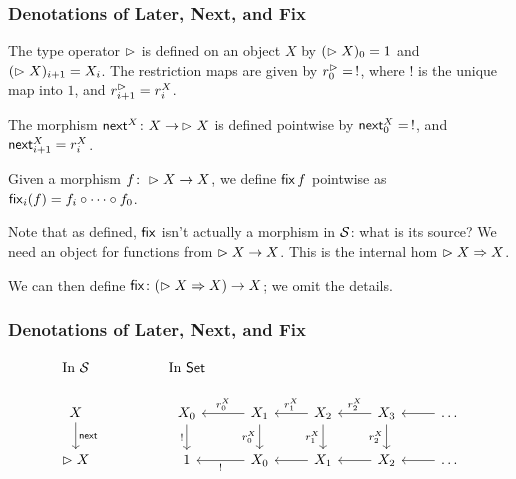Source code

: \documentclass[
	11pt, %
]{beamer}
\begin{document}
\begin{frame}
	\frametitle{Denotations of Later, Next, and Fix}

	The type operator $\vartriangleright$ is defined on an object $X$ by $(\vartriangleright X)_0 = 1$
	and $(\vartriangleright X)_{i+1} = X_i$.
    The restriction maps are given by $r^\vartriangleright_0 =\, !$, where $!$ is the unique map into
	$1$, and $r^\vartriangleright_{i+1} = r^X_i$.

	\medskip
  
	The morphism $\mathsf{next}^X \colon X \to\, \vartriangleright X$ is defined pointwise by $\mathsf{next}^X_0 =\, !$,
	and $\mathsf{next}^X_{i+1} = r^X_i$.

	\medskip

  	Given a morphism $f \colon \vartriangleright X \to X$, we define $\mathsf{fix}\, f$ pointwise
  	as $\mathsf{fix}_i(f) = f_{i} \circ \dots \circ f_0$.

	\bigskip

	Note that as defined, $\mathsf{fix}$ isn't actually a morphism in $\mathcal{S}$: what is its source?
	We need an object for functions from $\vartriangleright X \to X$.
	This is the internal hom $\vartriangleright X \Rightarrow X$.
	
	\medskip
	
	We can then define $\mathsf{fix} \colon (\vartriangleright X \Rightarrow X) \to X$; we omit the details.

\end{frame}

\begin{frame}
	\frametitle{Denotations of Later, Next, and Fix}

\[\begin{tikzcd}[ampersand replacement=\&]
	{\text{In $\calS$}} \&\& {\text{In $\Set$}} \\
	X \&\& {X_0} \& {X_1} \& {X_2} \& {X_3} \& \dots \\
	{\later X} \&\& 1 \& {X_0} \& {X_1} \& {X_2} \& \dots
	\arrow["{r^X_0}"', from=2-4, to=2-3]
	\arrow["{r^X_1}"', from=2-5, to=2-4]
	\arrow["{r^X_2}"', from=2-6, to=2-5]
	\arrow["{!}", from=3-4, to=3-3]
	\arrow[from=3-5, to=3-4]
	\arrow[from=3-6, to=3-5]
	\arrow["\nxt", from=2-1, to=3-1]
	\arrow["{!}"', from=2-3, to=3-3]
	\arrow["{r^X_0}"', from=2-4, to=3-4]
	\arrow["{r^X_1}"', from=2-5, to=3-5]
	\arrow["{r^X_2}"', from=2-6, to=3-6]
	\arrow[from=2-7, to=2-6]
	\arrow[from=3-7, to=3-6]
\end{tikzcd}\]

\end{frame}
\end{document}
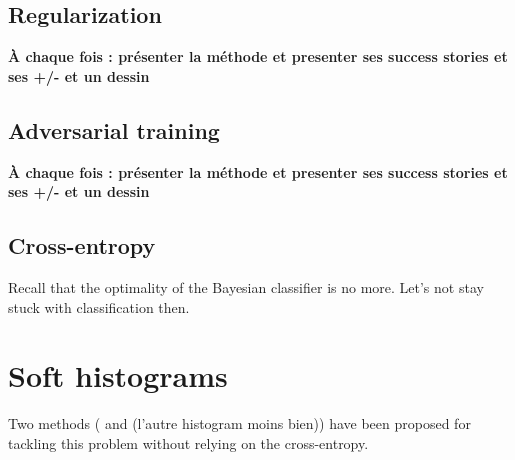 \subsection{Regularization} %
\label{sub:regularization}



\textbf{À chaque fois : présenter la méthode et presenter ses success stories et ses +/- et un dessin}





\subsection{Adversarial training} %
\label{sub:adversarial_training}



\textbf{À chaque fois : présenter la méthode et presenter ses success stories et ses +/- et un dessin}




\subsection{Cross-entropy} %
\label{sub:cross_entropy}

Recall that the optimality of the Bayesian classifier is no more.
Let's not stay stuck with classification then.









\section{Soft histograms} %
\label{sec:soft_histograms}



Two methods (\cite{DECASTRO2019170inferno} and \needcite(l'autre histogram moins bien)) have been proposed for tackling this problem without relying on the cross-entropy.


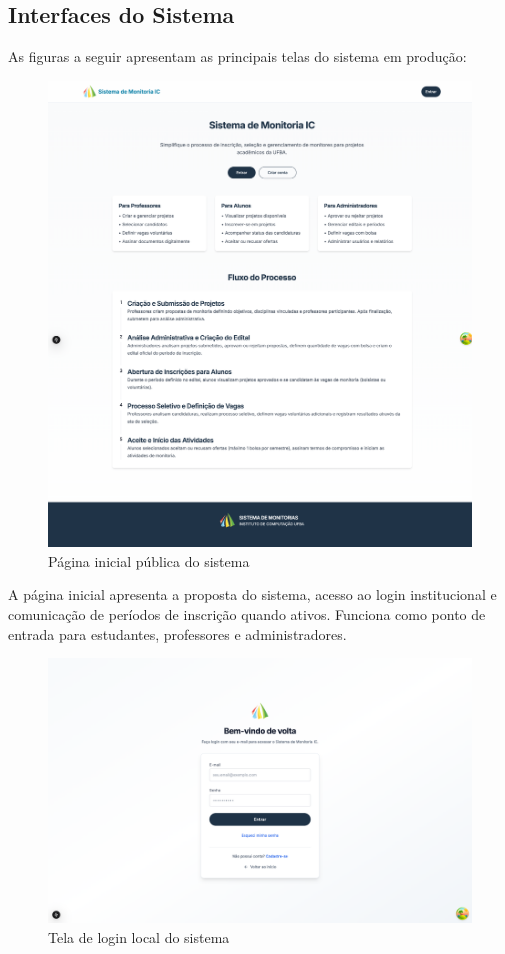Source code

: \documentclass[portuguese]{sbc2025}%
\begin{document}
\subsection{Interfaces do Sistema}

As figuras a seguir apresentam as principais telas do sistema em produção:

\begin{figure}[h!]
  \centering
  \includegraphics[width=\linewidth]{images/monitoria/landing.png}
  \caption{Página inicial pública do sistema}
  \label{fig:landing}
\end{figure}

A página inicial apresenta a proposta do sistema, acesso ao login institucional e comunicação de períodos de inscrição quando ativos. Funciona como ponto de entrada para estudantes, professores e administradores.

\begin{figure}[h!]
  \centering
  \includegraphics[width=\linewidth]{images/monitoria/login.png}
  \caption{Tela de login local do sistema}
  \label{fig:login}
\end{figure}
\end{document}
• • • • •
§ **BRIEF**
Your response must restate every record above exactly, with each picture omitted.

§ **OUTPUT**
Source code

: \documentclass[
	11pt, %
]{beamer}
\begin{document}
\begin{frame}
	\frametitle{Denotations of Later, Next, and Fix}

	The type operator $\vartriangleright$ is defined on an object $X$ by $(\vartriangleright X)_0 = 1$
	and $(\vartriangleright X)_{i+1} = X_i$.
    The restriction maps are given by $r^\vartriangleright_0 =\, !$, where $!$ is the unique map into
	$1$, and $r^\vartriangleright_{i+1} = r^X_i$.

	\medskip
  
	The morphism $\mathsf{next}^X \colon X \to\, \vartriangleright X$ is defined pointwise by $\mathsf{next}^X_0 =\, !$,
	and $\mathsf{next}^X_{i+1} = r^X_i$.

	\medskip

  	Given a morphism $f \colon \vartriangleright X \to X$, we define $\mathsf{fix}\, f$ pointwise
  	as $\mathsf{fix}_i(f) = f_{i} \circ \dots \circ f_0$.

	\bigskip

	Note that as defined, $\mathsf{fix}$ isn't actually a morphism in $\mathcal{S}$: what is its source?
	We need an object for functions from $\vartriangleright X \to X$.
	This is the internal hom $\vartriangleright X \Rightarrow X$.
	
	\medskip
	
	We can then define $\mathsf{fix} \colon (\vartriangleright X \Rightarrow X) \to X$; we omit the details.

\end{frame}

\begin{frame}
	\frametitle{Denotations of Later, Next, and Fix}

\[\begin{tikzcd}[ampersand replacement=\&]
	{\text{In $\calS$}} \&\& {\text{In $\Set$}} \\
	X \&\& {X_0} \& {X_1} \& {X_2} \& {X_3} \& \dots \\
	{\later X} \&\& 1 \& {X_0} \& {X_1} \& {X_2} \& \dots
	\arrow["{r^X_0}"', from=2-4, to=2-3]
	\arrow["{r^X_1}"', from=2-5, to=2-4]
	\arrow["{r^X_2}"', from=2-6, to=2-5]
	\arrow["{!}", from=3-4, to=3-3]
	\arrow[from=3-5, to=3-4]
	\arrow[from=3-6, to=3-5]
	\arrow["\nxt", from=2-1, to=3-1]
	\arrow["{!}"', from=2-3, to=3-3]
	\arrow["{r^X_0}"', from=2-4, to=3-4]
	\arrow["{r^X_1}"', from=2-5, to=3-5]
	\arrow["{r^X_2}"', from=2-6, to=3-6]
	\arrow[from=2-7, to=2-6]
	\arrow[from=3-7, to=3-6]
\end{tikzcd}\]

\end{frame}
\end{document}
 \subsection{Regularization} %
\label{sub:regularization}



\textbf{À chaque fois : présenter la méthode et presenter ses success stories et ses +/- et un dessin}





\subsection{Adversarial training} %
\label{sub:adversarial_training}



\textbf{À chaque fois : présenter la méthode et presenter ses success stories et ses +/- et un dessin}




\subsection{Cross-entropy} %
\label{sub:cross_entropy}

Recall that the optimality of the Bayesian classifier is no more.
Let's not stay stuck with classification then.









\section{Soft histograms} %
\label{sec:soft_histograms}



Two methods (\cite{DECASTRO2019170inferno} and \needcite(l'autre histogram moins bien)) have been proposed for tackling this problem without relying on the cross-entropy.


Source code

: \documentclass[portuguese]{sbc2025}%
\begin{document}
\subsection{Interfaces do Sistema}

As figuras a seguir apresentam as principais telas do sistema em produção:

\begin{figure}[h!]
  \centering
  \includegraphics[width=\linewidth]{images/monitoria/landing.png}
  \caption{Página inicial pública do sistema}
  \label{fig:landing}
\end{figure}

A página inicial apresenta a proposta do sistema, acesso ao login institucional e comunicação de períodos de inscrição quando ativos. Funciona como ponto de entrada para estudantes, professores e administradores.

\begin{figure}[h!]
  \centering
  \includegraphics[width=\linewidth]{images/monitoria/login.png}
  \caption{Tela de login local do sistema}
  \label{fig:login}
\end{figure}
\end{document}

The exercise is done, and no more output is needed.